Exercise brief: Each entry below is to be transcribed exactly.

- Opening Delimiter -

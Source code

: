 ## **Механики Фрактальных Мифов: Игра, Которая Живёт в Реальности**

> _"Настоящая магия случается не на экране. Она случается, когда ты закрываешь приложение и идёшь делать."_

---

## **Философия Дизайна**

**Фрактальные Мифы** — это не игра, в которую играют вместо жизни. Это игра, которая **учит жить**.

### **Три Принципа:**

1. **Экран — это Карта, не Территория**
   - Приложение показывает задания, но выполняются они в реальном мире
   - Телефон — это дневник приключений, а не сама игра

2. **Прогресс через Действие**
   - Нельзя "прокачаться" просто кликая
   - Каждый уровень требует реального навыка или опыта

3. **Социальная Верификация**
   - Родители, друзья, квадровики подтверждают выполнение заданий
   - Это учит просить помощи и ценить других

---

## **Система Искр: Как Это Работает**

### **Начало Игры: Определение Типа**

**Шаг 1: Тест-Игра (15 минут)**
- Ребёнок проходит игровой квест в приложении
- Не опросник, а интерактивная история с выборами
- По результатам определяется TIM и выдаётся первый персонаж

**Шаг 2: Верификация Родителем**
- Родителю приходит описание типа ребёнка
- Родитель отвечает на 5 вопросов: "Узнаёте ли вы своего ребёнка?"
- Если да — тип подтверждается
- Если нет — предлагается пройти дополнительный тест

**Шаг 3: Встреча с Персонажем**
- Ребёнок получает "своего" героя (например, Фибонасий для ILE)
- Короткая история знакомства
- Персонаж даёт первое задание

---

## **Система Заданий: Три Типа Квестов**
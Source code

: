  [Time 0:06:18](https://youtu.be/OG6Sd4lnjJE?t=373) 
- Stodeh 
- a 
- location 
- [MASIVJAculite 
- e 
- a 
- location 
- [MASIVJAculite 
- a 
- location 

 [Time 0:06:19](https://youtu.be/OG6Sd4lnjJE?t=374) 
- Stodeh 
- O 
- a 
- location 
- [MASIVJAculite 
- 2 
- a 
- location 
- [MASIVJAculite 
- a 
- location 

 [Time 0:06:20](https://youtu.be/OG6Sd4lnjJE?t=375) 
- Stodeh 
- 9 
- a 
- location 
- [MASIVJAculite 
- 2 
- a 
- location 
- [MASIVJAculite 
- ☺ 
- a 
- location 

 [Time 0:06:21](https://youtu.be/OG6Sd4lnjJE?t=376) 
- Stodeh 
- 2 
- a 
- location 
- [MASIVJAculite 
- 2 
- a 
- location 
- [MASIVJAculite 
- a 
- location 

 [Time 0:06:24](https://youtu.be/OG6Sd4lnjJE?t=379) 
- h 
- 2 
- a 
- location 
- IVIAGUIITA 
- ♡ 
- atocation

- Closing Delimiter -

The completed task:
Source code

: ## **Механики Фрактальных Мифов: Игра, Которая Живёт в Реальности**

> _"Настоящая магия случается не на экране. Она случается, когда ты закрываешь приложение и идёшь делать."_

---

## **Философия Дизайна**

**Фрактальные Мифы** — это не игра, в которую играют вместо жизни. Это игра, которая **учит жить**.

### **Три Принципа:**

1. **Экран — это Карта, не Территория**
   - Приложение показывает задания, но выполняются они в реальном мире
   - Телефон — это дневник приключений, а не сама игра

2. **Прогресс через Действие**
   - Нельзя "прокачаться" просто кликая
   - Каждый уровень требует реального навыка или опыта

3. **Социальная Верификация**
   - Родители, друзья, квадровики подтверждают выполнение заданий
   - Это учит просить помощи и ценить других

---

## **Система Искр: Как Это Работает**

### **Начало Игры: Определение Типа**

**Шаг 1: Тест-Игра (15 минут)**
- Ребёнок проходит игровой квест в приложении
- Не опросник, а интерактивная история с выборами
- По результатам определяется TIM и выдаётся первый персонаж

**Шаг 2: Верификация Родителем**
- Родителю приходит описание типа ребёнка
- Родитель отвечает на 5 вопросов: "Узнаёте ли вы своего ребёнка?"
- Если да — тип подтверждается
- Если нет — предлагается пройти дополнительный тест

**Шаг 3: Встреча с Персонажем**
- Ребёнок получает "своего" героя (например, Фибонасий для ILE)
- Короткая история знакомства
- Персонаж даёт первое задание

---

## **Система Заданий: Три Типа Квестов**
Source code

:  [Time 0:06:18](https://youtu.be/OG6Sd4lnjJE?t=373) 
- Stodeh 
- a 
- location 
- [MASIVJAculite 
- e 
- a 
- location 
- [MASIVJAculite 
- a 
- location 

 [Time 0:06:19](https://youtu.be/OG6Sd4lnjJE?t=374) 
- Stodeh 
- O 
- a 
- location 
- [MASIVJAculite 
- 2 
- a 
- location 
- [MASIVJAculite 
- a 
- location 

 [Time 0:06:20](https://youtu.be/OG6Sd4lnjJE?t=375) 
- Stodeh 
- 9 
- a 
- location 
- [MASIVJAculite 
- 2 
- a 
- location 
- [MASIVJAculite 
- ☺ 
- a 
- location 

 [Time 0:06:21](https://youtu.be/OG6Sd4lnjJE?t=376) 
- Stodeh 
- 2 
- a 
- location 
- [MASIVJAculite 
- 2 
- a 
- location 
- [MASIVJAculite 
- a 
- location 

 [Time 0:06:24](https://youtu.be/OG6Sd4lnjJE?t=379) 
- h 
- 2 
- a 
- location 
- IVIAGUIITA 
- ♡ 
- atocation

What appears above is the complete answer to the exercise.